**TASK PROMPT:** Every line from the one with "A $100 + 1$" through the end of the material should be written out character for character. Lines before it are excluded.

**DATA TO USE:**
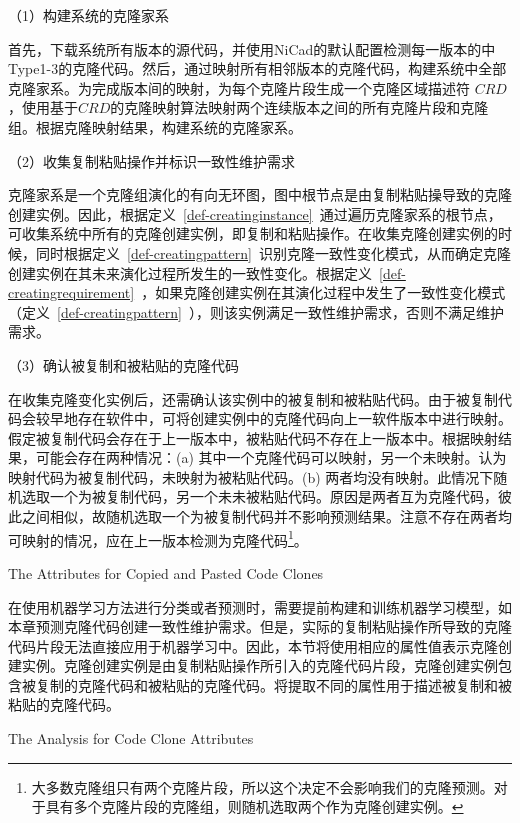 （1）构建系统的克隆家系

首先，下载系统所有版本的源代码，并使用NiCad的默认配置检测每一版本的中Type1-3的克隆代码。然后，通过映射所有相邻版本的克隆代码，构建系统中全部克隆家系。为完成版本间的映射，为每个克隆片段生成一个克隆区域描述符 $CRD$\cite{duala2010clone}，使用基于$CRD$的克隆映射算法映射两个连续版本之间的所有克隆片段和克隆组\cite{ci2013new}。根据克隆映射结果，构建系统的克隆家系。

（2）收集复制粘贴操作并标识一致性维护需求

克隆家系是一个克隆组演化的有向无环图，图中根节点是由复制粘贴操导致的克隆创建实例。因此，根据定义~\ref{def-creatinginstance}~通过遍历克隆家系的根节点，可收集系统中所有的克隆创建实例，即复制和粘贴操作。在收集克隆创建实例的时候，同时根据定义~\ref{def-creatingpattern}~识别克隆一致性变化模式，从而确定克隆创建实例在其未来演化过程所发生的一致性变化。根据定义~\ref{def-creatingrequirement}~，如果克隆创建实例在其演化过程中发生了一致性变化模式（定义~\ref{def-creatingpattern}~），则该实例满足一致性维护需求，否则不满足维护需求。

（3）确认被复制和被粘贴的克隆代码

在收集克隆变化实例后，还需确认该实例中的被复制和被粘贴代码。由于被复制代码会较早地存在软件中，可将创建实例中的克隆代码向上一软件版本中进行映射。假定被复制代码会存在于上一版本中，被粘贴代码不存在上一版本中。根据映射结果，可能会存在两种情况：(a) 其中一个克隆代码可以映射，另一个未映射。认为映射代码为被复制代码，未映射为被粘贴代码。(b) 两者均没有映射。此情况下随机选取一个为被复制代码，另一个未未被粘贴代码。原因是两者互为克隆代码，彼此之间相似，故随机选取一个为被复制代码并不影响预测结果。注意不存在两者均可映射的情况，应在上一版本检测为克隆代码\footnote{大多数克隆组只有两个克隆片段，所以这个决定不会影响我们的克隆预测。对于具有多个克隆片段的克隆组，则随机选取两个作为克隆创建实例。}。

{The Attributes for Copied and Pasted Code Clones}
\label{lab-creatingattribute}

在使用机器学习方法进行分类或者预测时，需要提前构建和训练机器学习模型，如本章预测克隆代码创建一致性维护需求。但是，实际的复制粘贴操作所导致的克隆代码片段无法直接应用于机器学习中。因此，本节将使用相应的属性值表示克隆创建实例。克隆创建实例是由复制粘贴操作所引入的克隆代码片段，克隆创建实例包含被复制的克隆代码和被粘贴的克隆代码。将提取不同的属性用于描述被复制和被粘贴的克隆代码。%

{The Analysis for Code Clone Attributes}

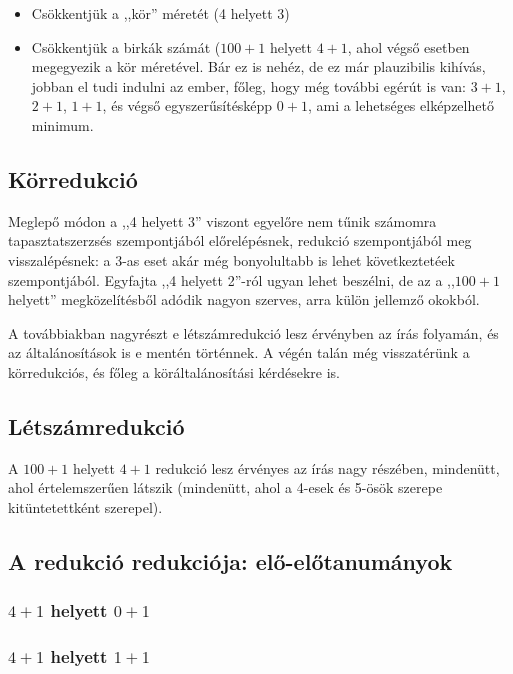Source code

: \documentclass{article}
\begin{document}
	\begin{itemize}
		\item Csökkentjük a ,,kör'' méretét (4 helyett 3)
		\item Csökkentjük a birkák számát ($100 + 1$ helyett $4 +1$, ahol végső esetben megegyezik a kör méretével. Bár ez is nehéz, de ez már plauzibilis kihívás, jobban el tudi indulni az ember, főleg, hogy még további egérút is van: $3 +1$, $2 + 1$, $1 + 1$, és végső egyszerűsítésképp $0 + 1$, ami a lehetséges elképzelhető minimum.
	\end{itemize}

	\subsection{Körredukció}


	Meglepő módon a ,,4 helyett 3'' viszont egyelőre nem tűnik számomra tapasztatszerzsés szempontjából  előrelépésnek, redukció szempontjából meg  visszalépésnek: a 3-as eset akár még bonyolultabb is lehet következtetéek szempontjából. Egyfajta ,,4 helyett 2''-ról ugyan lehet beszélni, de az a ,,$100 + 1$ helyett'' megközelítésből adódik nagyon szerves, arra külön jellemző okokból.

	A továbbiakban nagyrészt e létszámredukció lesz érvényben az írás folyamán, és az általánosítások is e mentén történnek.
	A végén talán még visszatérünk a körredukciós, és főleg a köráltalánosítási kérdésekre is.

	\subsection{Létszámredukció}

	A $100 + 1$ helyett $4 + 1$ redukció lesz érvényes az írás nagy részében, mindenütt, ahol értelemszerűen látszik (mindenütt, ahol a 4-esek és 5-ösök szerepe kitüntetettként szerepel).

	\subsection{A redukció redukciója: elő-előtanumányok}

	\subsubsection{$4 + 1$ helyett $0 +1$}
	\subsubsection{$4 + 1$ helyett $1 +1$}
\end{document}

**PROBLEM SOLUTION:**
	A $100 + 1$ helyett $4 + 1$ redukció lesz érvényes az írás nagy részében, mindenütt, ahol értelemszerűen látszik (mindenütt, ahol a 4-esek és 5-ösök szerepe kitüntetettként szerepel).

	\subsection{A redukció redukciója: elő-előtanumányok}

	\subsubsection{$4 + 1$ helyett $0 +1$}
	\subsubsection{$4 + 1$ helyett $1 +1$}
\end{document}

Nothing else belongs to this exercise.